— PROBLEM TO WORK ON —
Whichever lines of the entries hold the word "TreeNode" should be identified and copied.

Collected data:
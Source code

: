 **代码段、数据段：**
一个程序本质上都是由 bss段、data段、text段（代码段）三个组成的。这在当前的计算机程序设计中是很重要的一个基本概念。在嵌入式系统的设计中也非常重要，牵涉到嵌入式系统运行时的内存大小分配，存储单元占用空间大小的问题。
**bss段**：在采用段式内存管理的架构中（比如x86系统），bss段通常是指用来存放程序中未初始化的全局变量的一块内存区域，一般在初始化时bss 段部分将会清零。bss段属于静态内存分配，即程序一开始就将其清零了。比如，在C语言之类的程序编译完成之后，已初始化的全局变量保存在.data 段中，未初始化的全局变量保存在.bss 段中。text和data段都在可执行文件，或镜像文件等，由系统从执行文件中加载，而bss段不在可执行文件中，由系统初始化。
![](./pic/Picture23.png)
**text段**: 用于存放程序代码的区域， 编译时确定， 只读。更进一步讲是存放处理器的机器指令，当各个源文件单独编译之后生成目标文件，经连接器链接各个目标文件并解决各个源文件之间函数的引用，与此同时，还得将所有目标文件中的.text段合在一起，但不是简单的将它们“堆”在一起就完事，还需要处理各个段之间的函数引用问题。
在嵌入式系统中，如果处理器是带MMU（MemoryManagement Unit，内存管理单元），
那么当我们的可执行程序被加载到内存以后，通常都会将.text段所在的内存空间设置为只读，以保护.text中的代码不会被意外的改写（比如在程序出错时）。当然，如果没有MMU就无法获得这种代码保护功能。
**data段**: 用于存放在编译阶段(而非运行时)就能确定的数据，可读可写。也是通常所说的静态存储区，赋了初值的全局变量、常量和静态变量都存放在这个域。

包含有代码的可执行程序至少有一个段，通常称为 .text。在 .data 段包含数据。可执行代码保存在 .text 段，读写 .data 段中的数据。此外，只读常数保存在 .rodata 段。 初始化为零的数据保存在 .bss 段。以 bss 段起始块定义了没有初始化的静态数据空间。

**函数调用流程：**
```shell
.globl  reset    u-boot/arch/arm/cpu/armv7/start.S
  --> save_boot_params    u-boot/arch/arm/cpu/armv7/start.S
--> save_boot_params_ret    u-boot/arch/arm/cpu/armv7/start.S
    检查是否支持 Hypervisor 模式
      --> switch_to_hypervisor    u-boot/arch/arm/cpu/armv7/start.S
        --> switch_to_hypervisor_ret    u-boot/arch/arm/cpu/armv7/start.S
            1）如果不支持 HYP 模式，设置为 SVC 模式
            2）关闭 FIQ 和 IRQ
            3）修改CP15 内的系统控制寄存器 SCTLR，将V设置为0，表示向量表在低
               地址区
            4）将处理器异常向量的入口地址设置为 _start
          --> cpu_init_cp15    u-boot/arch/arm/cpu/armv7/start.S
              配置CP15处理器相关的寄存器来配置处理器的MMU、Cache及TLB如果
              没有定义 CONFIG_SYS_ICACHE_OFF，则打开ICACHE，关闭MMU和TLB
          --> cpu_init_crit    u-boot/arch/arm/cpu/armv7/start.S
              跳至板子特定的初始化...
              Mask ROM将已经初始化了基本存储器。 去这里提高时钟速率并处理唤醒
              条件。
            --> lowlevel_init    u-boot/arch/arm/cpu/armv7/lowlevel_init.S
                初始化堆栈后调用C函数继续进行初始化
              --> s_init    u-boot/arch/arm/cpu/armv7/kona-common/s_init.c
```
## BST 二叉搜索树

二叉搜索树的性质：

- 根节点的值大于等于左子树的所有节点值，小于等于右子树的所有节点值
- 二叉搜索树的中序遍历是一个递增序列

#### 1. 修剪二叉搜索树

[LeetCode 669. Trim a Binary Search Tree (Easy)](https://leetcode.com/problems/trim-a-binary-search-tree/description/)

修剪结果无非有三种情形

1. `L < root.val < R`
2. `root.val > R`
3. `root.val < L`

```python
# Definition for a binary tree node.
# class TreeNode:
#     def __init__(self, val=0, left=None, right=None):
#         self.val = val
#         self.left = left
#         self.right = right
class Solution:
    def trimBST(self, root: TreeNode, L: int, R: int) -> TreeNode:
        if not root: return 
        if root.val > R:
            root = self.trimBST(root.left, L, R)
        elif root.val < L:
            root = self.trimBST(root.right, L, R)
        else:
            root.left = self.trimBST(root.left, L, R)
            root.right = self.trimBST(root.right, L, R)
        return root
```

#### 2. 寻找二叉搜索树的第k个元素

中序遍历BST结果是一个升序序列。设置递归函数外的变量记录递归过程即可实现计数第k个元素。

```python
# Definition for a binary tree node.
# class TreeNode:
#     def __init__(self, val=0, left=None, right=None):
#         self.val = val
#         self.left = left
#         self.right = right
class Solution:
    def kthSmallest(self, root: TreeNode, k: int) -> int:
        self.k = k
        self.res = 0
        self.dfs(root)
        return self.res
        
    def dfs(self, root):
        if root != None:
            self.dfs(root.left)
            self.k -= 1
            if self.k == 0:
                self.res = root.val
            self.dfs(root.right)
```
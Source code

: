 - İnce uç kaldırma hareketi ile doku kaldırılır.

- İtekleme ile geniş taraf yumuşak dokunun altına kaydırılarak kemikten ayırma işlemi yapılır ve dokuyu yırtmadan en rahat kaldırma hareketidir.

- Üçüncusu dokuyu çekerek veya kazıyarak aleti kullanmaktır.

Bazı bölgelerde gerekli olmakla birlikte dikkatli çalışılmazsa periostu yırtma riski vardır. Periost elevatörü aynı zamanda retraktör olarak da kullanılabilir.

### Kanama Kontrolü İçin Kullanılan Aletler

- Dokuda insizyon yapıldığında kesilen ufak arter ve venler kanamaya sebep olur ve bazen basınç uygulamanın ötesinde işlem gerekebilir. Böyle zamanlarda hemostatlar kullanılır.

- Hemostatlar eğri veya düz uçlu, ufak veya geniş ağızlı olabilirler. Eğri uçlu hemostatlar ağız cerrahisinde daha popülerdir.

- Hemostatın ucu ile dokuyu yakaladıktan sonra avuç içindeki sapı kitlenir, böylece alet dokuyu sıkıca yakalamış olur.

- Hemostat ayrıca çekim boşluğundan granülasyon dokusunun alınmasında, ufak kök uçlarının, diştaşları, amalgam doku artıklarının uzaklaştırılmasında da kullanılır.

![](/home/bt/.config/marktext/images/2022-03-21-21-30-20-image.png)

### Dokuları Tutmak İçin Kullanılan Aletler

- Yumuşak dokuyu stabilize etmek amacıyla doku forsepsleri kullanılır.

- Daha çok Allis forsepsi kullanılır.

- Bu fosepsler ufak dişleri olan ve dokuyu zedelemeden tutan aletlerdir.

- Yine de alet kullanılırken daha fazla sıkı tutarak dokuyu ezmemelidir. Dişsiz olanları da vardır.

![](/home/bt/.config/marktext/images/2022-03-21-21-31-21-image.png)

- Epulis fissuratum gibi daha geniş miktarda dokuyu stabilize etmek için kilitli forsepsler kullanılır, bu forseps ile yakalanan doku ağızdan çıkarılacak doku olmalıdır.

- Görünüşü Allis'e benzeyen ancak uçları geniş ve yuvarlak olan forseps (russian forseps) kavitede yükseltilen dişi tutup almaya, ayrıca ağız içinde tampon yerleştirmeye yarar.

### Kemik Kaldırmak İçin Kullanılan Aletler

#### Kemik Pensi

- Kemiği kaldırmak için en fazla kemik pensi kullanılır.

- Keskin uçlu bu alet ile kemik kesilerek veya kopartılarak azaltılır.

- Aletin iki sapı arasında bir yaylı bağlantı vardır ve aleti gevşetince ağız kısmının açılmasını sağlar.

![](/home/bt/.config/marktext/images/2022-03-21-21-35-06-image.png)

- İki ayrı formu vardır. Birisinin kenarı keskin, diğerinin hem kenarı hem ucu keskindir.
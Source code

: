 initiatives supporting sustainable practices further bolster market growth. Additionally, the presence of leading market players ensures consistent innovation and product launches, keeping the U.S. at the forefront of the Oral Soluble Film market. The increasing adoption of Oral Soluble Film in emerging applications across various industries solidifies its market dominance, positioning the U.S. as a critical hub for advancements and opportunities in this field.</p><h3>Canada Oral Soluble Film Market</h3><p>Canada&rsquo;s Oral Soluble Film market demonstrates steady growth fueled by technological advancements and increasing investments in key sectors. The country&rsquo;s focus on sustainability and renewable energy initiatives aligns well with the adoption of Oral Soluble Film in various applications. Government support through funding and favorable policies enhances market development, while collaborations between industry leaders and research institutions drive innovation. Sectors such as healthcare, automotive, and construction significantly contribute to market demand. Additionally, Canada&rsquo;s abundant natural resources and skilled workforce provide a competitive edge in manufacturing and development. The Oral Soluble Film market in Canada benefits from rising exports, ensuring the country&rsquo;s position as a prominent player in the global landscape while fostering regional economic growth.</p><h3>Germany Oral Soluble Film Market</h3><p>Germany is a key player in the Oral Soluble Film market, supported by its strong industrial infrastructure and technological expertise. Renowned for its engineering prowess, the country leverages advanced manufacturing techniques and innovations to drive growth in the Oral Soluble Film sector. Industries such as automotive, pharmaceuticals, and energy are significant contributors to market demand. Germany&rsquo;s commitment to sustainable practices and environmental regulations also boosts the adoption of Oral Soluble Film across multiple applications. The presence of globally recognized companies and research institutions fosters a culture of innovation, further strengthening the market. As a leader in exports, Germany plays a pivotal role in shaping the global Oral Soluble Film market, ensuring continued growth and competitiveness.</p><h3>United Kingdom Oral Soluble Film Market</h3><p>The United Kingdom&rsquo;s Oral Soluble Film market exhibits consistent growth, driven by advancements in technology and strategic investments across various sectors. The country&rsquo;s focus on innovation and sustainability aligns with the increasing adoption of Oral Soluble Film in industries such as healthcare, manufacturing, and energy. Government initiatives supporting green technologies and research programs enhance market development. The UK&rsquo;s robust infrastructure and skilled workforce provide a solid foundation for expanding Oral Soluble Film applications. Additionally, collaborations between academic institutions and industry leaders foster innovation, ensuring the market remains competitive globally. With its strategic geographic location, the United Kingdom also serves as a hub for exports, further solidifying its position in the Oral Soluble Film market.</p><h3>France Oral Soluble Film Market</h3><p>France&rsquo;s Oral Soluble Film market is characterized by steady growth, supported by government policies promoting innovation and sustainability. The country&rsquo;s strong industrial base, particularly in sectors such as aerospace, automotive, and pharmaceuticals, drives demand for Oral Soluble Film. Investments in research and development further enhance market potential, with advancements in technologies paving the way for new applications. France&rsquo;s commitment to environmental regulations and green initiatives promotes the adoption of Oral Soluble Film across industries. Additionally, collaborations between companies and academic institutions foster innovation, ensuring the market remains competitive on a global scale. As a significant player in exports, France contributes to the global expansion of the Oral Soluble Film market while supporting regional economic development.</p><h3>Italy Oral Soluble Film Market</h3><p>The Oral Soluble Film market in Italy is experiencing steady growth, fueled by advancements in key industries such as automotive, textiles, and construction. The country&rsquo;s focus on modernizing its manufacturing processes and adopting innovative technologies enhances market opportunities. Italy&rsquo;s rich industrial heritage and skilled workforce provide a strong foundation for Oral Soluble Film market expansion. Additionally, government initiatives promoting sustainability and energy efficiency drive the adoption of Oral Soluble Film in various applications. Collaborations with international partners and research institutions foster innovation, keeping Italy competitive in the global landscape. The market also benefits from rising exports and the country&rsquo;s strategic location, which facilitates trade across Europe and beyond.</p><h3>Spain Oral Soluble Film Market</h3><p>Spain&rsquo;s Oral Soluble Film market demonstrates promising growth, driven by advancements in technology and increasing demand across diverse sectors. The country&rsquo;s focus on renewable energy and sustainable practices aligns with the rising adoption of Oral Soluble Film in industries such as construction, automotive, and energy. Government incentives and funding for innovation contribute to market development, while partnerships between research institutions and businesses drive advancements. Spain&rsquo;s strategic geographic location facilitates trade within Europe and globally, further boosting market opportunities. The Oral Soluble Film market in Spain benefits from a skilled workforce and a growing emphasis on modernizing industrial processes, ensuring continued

— EXPECTED OUTPUT —
# class TreeNode:
    def trimBST(self, root: TreeNode, L: int, R: int) -> TreeNode:
# class TreeNode:
    def kthSmallest(self, root: TreeNode, k: int) -> int:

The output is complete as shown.